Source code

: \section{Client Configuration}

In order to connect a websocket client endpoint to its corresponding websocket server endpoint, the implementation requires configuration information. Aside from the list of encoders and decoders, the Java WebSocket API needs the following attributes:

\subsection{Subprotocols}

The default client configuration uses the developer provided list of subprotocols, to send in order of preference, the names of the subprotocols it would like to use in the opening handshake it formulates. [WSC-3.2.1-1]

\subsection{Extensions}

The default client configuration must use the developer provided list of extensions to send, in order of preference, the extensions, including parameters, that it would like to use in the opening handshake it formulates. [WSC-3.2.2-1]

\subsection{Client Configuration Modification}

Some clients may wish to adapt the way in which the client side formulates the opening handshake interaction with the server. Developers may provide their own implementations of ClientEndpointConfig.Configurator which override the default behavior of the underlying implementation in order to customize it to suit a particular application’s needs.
* * *
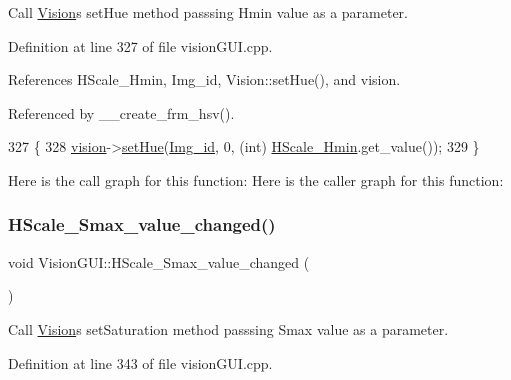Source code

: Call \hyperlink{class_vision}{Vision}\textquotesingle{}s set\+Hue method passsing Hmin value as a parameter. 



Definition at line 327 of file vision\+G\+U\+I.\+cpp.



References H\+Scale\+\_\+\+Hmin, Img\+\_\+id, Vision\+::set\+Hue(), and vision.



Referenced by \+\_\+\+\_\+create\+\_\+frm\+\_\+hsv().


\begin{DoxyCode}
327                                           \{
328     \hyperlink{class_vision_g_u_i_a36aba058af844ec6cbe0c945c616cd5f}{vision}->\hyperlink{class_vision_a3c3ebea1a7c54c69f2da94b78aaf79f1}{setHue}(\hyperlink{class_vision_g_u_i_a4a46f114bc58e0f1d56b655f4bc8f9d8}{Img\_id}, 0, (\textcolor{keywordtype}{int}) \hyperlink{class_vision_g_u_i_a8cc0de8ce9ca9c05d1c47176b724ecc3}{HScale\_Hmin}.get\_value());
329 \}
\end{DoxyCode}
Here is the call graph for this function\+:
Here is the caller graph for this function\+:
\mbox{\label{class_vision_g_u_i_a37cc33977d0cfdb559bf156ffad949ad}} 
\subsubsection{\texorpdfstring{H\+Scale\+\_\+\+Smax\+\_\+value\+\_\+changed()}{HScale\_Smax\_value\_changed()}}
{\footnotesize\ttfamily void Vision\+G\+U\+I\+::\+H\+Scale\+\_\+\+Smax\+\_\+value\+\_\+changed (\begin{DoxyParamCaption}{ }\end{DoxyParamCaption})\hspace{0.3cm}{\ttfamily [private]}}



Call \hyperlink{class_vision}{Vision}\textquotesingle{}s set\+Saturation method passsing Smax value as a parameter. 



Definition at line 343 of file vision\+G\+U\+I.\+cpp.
---
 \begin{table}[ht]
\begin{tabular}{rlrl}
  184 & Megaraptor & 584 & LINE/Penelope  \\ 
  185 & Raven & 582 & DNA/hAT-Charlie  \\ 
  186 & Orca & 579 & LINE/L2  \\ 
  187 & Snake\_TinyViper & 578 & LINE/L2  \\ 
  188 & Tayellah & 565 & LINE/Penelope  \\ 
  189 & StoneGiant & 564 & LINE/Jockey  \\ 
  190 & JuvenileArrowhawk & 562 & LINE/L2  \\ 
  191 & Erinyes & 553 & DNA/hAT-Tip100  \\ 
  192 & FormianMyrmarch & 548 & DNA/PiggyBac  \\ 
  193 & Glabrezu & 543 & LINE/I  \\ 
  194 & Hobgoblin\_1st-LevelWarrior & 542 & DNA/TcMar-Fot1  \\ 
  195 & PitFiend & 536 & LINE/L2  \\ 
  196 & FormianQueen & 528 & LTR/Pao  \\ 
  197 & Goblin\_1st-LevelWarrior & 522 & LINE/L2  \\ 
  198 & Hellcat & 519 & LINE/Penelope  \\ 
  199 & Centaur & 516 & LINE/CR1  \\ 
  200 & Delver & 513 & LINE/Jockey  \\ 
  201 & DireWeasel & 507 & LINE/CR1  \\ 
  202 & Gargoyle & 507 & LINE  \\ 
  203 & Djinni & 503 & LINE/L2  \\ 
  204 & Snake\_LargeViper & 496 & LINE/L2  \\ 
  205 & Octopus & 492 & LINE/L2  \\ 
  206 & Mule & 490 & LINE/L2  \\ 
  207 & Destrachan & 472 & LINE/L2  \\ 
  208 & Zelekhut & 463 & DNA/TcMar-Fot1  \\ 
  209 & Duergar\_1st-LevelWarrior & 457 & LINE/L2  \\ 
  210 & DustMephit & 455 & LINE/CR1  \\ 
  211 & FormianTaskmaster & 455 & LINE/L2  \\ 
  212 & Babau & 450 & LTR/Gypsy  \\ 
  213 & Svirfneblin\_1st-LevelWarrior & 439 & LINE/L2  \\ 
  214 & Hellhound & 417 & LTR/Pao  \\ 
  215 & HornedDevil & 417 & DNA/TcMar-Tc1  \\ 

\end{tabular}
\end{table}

About this exercise:
If a line in the records above contains "hyperlink", copy that line.

Response to the exercise:
: Call \hyperlink{class_vision}{Vision}\textquotesingle{}s set\+Hue method passsing Hmin value as a parameter. 
328     \hyperlink{class_vision_g_u_i_a36aba058af844ec6cbe0c945c616cd5f}{vision}->\hyperlink{class_vision_a3c3ebea1a7c54c69f2da94b78aaf79f1}{setHue}(\hyperlink{class_vision_g_u_i_a4a46f114bc58e0f1d56b655f4bc8f9d8}{Img\_id}, 0, (\textcolor{keywordtype}{int}) \hyperlink{class_vision_g_u_i_a8cc0de8ce9ca9c05d1c47176b724ecc3}{HScale\_Hmin}.get\_value());
Call \hyperlink{class_vision}{Vision}\textquotesingle{}s set\+Saturation method passsing Smax value as a parameter. 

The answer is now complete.